● **What the exercise asks**: All lines holding the word "extensive" should be located in the records and copied.

START Material for this exercise

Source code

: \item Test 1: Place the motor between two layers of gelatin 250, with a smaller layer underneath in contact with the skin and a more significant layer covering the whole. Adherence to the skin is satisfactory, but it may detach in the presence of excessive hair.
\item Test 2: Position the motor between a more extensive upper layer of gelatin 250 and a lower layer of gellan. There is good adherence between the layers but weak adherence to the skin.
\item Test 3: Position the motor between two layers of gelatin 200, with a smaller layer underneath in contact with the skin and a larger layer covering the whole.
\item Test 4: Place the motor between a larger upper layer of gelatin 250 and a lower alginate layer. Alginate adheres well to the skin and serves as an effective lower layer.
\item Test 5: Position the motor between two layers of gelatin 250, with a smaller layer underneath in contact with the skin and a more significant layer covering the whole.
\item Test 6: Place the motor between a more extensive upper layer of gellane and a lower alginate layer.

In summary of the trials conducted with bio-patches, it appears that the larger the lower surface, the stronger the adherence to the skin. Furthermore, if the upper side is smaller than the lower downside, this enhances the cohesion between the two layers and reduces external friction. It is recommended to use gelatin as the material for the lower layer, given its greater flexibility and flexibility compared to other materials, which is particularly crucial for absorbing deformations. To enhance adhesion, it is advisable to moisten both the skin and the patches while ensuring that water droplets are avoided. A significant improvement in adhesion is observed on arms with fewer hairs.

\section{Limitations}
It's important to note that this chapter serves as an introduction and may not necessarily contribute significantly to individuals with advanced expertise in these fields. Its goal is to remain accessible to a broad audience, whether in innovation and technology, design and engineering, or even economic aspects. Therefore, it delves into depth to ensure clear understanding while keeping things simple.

END Material for this exercise

● **Answer box**:
\item Test 2: Position the motor between a more extensive upper layer of gelatin 250 and a lower layer of gellan. There is good adherence between the layers but weak adherence to the skin.
\item Test 6: Place the motor between a more extensive upper layer of gellane and a lower alginate layer.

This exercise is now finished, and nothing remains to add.